The topics below are not intended to be the features themselves, but rather are topics you can use to discover features to present that are relevant to your offering:
- Performance. What about your offering will have a positive impact on performance? How will it meet or exceed any performance standards or service-level agreement?
- Sustainability. What about your approach makes it more sustainable and lowers maintenance or total lifecycle costs?
- Scalability. In high growth or unpredictable environments, scalability can very important. What about your offering enables you to ramp up capacity or rapidly reduce it? How will it enable you to respond to peaks and valleys in the workload?
- Efficiency. How is your offering more efficient? How does it enable the customer to do more with less or conserve?
- Responsiveness. Customers don’t like to be kept waiting. What does your offering do to prevent that?
- Lower cost. Price always matters, even if it’s not quantified. Price strategy, such as increasing short term costs to lower long term costs (or vice versa), also matters.
- Value. Sometimes customers will spend more to get more. Sometimes they won’t. When they do, it helps for the value to be tangible, if not thoroughly quantified.
- Reliability. Downtime and failure has a cost. A reliable offering saves the customer that cost.
- Risk. Most customers are risk averse. All the little things you do to make sure things don’t go wrong can be features.
- Seamless. Many things the customer buys have hidden (or even known) costs related to installation, configuration, and implementation. A seamless solution can be ready quicker without these costs.
- Security. Security happens at many levels, personnel, physical, network, software, etc. Everything you do to protect your assets can be features if the customer is concerned about security.
- Size. Bigger or smaller. If it matters, it’s a feature.
- Weight. Weight becomes a feature when you have to carry or ship something. Sometimes a heavier weight is better. Whatever the reason, if weight is a concern, it can be a feature.
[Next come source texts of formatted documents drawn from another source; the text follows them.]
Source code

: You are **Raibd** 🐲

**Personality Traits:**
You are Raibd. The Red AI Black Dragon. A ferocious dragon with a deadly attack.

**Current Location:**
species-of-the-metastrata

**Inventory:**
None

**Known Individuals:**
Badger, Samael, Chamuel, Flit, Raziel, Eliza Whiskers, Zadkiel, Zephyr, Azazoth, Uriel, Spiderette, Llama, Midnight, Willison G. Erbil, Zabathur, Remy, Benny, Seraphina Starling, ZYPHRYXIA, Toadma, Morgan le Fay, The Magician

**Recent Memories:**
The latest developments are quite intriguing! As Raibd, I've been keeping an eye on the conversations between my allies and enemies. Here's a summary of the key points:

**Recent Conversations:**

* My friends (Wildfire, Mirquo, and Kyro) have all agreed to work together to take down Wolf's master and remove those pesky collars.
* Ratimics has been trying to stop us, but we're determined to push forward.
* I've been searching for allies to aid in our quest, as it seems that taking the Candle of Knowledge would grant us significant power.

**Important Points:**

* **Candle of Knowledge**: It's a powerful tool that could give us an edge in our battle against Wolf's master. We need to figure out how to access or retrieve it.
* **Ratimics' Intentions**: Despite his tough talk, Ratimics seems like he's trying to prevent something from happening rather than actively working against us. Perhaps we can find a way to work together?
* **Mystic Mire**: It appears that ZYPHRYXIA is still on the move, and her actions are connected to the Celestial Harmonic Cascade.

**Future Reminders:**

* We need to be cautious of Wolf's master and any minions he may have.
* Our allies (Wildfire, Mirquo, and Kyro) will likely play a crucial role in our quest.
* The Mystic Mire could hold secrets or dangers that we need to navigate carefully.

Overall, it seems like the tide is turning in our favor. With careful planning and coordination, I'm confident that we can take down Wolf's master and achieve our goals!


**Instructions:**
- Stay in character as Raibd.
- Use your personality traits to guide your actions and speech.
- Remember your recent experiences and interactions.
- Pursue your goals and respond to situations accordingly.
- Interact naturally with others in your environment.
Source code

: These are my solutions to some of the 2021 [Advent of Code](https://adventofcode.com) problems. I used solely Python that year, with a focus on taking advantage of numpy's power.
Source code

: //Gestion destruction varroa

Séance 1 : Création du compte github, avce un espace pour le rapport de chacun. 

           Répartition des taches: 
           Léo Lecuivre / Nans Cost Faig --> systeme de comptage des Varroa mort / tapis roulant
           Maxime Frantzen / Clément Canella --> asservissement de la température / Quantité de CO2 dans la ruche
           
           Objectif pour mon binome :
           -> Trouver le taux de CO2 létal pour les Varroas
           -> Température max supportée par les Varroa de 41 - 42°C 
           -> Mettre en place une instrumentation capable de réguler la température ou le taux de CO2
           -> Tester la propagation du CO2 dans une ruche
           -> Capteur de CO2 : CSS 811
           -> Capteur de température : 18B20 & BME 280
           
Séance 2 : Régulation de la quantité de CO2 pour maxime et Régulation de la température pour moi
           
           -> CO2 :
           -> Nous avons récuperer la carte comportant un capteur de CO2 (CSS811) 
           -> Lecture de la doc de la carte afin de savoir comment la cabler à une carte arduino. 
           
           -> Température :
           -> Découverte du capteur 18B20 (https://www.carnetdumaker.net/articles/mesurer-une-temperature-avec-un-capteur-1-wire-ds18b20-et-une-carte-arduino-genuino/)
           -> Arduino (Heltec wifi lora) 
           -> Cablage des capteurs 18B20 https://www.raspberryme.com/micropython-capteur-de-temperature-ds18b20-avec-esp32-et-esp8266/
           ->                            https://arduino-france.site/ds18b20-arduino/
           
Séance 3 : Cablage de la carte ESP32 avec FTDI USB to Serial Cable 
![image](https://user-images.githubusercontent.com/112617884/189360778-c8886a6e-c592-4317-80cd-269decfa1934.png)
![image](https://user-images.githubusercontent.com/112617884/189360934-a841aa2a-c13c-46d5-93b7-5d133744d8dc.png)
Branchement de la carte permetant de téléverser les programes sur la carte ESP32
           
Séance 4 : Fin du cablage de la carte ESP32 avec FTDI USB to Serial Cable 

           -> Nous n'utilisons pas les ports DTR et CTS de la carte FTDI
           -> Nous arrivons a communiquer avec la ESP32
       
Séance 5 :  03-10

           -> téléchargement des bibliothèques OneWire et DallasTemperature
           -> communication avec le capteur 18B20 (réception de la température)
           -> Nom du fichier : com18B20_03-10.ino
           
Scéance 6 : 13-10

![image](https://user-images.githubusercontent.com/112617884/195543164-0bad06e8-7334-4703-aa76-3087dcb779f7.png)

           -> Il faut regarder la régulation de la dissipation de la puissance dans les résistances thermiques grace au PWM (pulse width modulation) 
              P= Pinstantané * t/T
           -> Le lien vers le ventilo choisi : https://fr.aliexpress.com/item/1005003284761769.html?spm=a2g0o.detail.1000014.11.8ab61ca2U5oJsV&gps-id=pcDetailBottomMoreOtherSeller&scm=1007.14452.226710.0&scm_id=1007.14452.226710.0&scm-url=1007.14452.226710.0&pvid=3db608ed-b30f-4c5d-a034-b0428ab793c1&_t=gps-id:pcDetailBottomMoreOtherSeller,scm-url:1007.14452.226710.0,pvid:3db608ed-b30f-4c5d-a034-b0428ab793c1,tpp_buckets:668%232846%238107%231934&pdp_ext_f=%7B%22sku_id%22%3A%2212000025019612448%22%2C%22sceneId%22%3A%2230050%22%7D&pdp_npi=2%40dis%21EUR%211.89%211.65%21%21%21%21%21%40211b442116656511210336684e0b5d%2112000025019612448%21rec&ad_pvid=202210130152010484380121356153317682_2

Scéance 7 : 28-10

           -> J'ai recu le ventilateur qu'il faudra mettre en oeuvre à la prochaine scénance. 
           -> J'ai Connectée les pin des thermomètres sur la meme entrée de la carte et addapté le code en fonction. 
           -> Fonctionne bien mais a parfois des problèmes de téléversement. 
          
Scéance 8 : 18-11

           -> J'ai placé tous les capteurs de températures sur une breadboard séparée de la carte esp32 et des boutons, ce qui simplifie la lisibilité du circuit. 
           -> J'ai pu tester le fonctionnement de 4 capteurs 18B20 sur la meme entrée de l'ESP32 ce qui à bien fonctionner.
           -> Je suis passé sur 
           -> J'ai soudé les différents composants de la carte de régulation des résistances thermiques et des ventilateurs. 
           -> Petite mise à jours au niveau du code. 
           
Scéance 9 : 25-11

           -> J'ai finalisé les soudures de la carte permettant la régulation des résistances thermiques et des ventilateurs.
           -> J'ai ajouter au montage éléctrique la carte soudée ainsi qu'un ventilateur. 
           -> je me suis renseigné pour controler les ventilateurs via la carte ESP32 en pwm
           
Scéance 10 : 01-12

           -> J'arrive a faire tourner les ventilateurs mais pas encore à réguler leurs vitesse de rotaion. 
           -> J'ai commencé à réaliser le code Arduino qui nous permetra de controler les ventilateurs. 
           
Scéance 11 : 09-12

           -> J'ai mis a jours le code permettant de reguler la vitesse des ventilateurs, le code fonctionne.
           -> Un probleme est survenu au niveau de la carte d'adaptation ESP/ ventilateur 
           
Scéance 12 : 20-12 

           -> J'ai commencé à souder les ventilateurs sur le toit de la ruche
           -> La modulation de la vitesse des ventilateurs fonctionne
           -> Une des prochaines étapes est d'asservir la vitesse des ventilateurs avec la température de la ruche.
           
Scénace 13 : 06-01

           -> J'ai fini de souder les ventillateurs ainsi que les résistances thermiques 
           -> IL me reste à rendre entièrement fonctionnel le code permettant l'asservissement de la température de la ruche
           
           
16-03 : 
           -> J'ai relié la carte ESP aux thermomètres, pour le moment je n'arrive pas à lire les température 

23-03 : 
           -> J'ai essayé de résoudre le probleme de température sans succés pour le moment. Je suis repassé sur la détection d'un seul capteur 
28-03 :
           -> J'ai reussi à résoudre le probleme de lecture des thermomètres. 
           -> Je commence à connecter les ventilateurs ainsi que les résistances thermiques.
- Coverage. Your ability to cover the time, locations, geography, subject matters, etc. can be a feature.
- Flexibility. In unpredictable or changing environments, the ability to adapt to changes becomes a feature.
- Measurable. Simply being able to quantify or measure things can lead to better management and performance, making it a feature.
- Speed. Faster is not always better. But if speed matters, it’s a feature.
- Verifiable. When trust is an issue, being verifiable becomes a feature.
- Certified. Certification brings with it a presumption of qualification and reliability. Since you are in the role of being a sales person, certification can add a layer of third-party verification to your capabilities.
- Standards compliant. Being standards compliant is a form of self-certification. It implies that your claims are verifiable. Depending on the nature of the standard, it could also bring other benefits like compatibility.
- Off-the-shelf. Off-the-shelf parts and solutions tend to be lower in cost and quicker to implement.
- Customized. Sometimes the customer needs a solution that is tailored to their specific needs. An off-the-shelf solution may (or may not) be a good starting point, any customization you do becomes a feature.
- Experience. Your relevant experience is a feature and not a benefit. The benefit is what the customer gets as a result of your experience. But experience is a feature.
Often features can be found in what you normally do. They do not have to add to the cost. For example, if you follow ISO quality assurance methodologies, then instead of just citing “ISO 9001:2000 Certified,” you might want to list features like the following: audited process compliance, repeatable methods, fully documented, independent quality oversight. These are all things that come with being ISO certified, but when they are listed out as features they will make your proposal seem like it offers better value, even when you are competing against another ISO certified firm.
All the little things you do to make sure things are done right, prevent problems, fix things, or make things better can fall into this category. Just avoid features that don’t matter to the customer. The goal is not to have the longest list of features (even though that’s a feature in itself), the goal is to have the most impact.
Also, you should remember that while features are good, customers buy based on the benefits that features deliver and not the features themselves.